▶ **EXERCISE BRIEF**: Transcribe, word for word and without additions, each line below from the one containing "应用案例宝典《如来神掌》 - 目录》](../201706/20170601_02.md)" through the one containing "2\. [PostgreSQL 1", both ends included.

------------------------------------------------------------

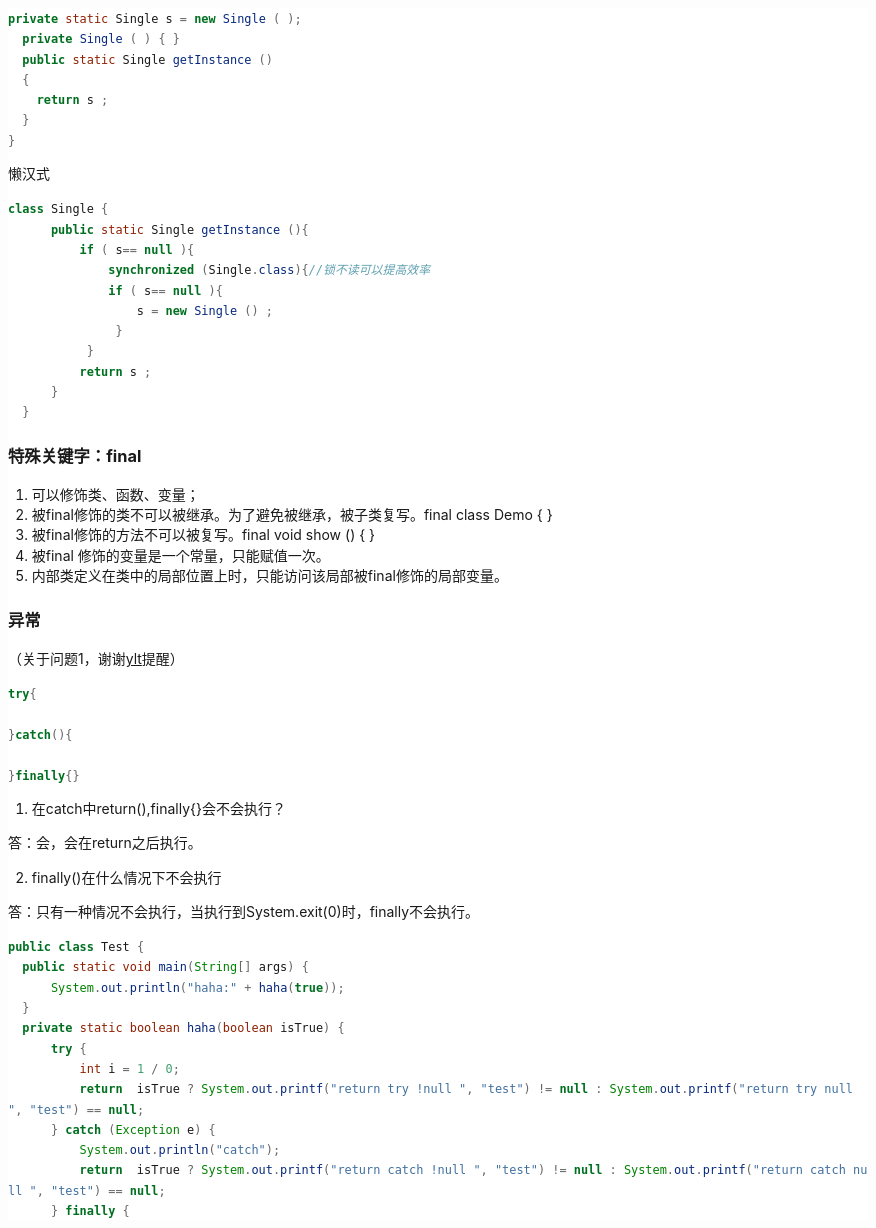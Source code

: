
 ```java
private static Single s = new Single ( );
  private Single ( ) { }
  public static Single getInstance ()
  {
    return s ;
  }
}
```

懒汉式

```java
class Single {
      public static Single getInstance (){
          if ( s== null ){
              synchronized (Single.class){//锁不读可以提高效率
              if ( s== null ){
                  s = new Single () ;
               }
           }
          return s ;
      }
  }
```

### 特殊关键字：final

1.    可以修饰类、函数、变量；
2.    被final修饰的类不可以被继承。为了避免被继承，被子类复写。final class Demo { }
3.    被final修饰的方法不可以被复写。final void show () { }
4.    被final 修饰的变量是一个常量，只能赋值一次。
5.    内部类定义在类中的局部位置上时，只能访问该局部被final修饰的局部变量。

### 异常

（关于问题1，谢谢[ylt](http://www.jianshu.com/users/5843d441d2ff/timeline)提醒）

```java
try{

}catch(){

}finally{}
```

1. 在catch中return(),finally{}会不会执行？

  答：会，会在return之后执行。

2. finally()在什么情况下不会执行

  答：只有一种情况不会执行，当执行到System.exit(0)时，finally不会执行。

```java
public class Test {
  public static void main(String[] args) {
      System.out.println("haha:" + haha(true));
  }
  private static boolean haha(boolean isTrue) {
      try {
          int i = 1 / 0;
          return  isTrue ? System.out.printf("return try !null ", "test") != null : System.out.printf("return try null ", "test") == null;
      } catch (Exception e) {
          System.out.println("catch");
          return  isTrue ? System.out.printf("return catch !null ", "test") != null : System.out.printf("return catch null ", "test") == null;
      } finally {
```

------------------------------------------------------------

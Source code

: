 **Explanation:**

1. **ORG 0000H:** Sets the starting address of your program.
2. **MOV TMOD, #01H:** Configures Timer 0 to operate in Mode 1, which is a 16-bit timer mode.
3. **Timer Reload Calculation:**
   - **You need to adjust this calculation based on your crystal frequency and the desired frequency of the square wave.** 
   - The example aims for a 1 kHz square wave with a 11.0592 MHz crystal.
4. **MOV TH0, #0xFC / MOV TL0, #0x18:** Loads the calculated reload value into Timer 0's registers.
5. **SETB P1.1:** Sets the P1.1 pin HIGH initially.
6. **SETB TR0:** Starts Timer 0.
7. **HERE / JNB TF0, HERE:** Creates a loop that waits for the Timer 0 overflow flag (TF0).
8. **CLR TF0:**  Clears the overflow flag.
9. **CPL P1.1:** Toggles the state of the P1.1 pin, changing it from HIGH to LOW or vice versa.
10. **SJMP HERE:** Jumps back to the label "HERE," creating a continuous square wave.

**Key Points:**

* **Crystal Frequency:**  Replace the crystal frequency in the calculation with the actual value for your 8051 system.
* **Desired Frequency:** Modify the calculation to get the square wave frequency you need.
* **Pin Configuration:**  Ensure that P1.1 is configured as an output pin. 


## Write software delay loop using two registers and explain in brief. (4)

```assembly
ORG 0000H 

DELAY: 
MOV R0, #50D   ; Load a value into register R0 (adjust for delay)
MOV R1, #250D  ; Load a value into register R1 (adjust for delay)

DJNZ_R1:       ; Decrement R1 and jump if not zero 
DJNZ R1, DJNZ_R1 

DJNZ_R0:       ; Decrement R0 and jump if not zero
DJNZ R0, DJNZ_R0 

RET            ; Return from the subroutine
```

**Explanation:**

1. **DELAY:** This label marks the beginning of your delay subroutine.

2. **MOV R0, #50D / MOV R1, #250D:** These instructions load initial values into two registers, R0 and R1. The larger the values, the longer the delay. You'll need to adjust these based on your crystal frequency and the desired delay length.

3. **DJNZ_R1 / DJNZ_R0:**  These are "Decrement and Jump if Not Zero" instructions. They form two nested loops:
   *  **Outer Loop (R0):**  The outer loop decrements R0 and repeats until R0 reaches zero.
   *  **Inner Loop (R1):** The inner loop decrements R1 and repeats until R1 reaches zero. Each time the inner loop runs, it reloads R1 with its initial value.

------------------------------------------------------------

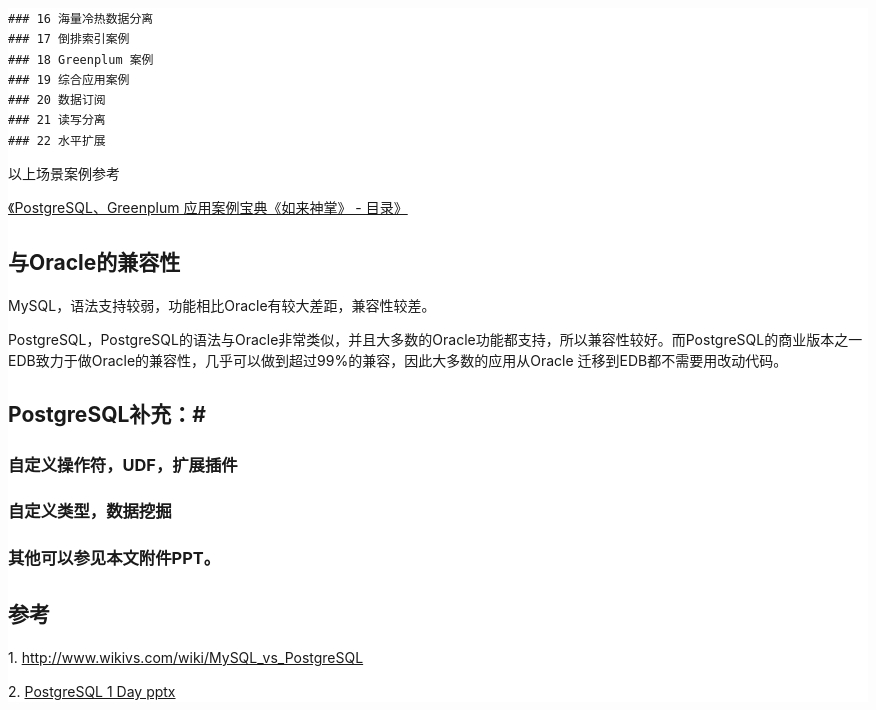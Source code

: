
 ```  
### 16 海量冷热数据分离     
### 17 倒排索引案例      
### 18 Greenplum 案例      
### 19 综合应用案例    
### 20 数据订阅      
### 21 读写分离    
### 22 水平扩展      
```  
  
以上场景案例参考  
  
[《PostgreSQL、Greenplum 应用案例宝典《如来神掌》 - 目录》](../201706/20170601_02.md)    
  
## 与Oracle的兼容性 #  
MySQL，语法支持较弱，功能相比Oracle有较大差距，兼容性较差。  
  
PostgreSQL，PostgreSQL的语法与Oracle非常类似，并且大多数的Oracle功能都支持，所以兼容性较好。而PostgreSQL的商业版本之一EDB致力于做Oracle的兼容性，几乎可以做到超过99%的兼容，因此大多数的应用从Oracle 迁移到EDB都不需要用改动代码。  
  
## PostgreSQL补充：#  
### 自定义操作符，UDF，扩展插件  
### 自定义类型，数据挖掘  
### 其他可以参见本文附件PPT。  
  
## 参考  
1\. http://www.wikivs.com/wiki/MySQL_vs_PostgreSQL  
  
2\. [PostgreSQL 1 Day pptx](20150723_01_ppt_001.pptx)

------------------------------------------------------------

▶ **WRITTEN REPLY**:
[《PostgreSQL、Greenplum 应用案例宝典《如来神掌》 - 目录》](../201706/20170601_02.md)    
  
## 与Oracle的兼容性 #  
MySQL，语法支持较弱，功能相比Oracle有较大差距，兼容性较差。  
  
PostgreSQL，PostgreSQL的语法与Oracle非常类似，并且大多数的Oracle功能都支持，所以兼容性较好。而PostgreSQL的商业版本之一EDB致力于做Oracle的兼容性，几乎可以做到超过99%的兼容，因此大多数的应用从Oracle 迁移到EDB都不需要用改动代码。  
  
## PostgreSQL补充：#  
### 自定义操作符，UDF，扩展插件  
### 自定义类型，数据挖掘  
### 其他可以参见本文附件PPT。  
  
## 参考  
1\. http://www.wikivs.com/wiki/MySQL_vs_PostgreSQL  
  
2\. [PostgreSQL 1 Day pptx](20150723_01_ppt_001.pptx)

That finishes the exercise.